■ **TASK TO CARRY OUT**
Given the listing that follows, report all lines in which the string "Uses" occurs.

■ **SUPPLIED RECORDS**
■ ■ ■ ■ ■

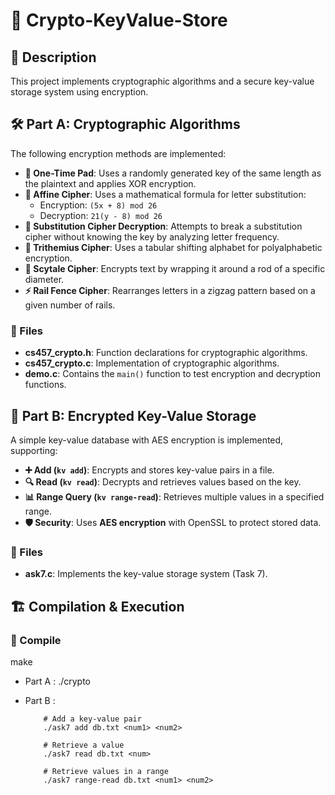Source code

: # 🔐 Crypto-KeyValue-Store

## 📜 Description  
This project implements cryptographic algorithms and a secure key-value storage system using encryption.  

## 🛠️ Part A: Cryptographic Algorithms  
The following encryption methods are implemented:  

- **📝 One-Time Pad**: Uses a randomly generated key of the same length as the plaintext and applies XOR encryption.  
- **🔢 Affine Cipher**: Uses a mathematical formula for letter substitution:  
  - Encryption: `(5x + 8) mod 26`  
  - Decryption: `21(y - 8) mod 26`  
- **🔎 Substitution Cipher Decryption**: Attempts to break a substitution cipher without knowing the key by analyzing letter frequency.  
- **📜 Trithemius Cipher**: Uses a tabular shifting alphabet for polyalphabetic encryption.  
- **🔄 Scytale Cipher**: Encrypts text by wrapping it around a rod of a specific diameter.  
- **⚡ Rail Fence Cipher**: Rearranges letters in a zigzag pattern based on a given number of rails.  

### 📂 Files  
- **cs457_crypto.h**: Function declarations for cryptographic algorithms.  
- **cs457_crypto.c**: Implementation of cryptographic algorithms.  
- **demo.c**: Contains the `main()` function to test encryption and decryption functions.  

## 🔑 Part B: Encrypted Key-Value Storage  
A simple key-value database with AES encryption is implemented, supporting:  
- **➕ Add (`kv add`)**: Encrypts and stores key-value pairs in a file.  
- **🔍 Read (`kv read`)**: Decrypts and retrieves values based on the key.  
- **📊 Range Query (`kv range-read`)**: Retrieves multiple values in a specified range.  
- **🛡️ Security**: Uses **AES encryption** with OpenSSL to protect stored data.  

### 📂 Files  
- **ask7.c**: Implements the key-value storage system (Task 7).  

## 🏗️ Compilation & Execution  

### 🔧 Compile  
make
- Part A :
            ./crypto

- Part B : 

          # Add a key-value pair
          ./ask7 add db.txt <num1> <num2>  

          # Retrieve a value
          ./ask7 read db.txt <num>  

          # Retrieve values in a range
          ./ask7 range-read db.txt <num1> <num2>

■ ■ ■ ■ ■

■ **EXPECTED ANSWER**
- **📝 One-Time Pad**: Uses a randomly generated key of the same length as the plaintext and applies XOR encryption.  
- **🔢 Affine Cipher**: Uses a mathematical formula for letter substitution:  
- **📜 Trithemius Cipher**: Uses a tabular shifting alphabet for polyalphabetic encryption.  
- **🛡️ Security**: Uses **AES encryption** with OpenSSL to protect stored data.  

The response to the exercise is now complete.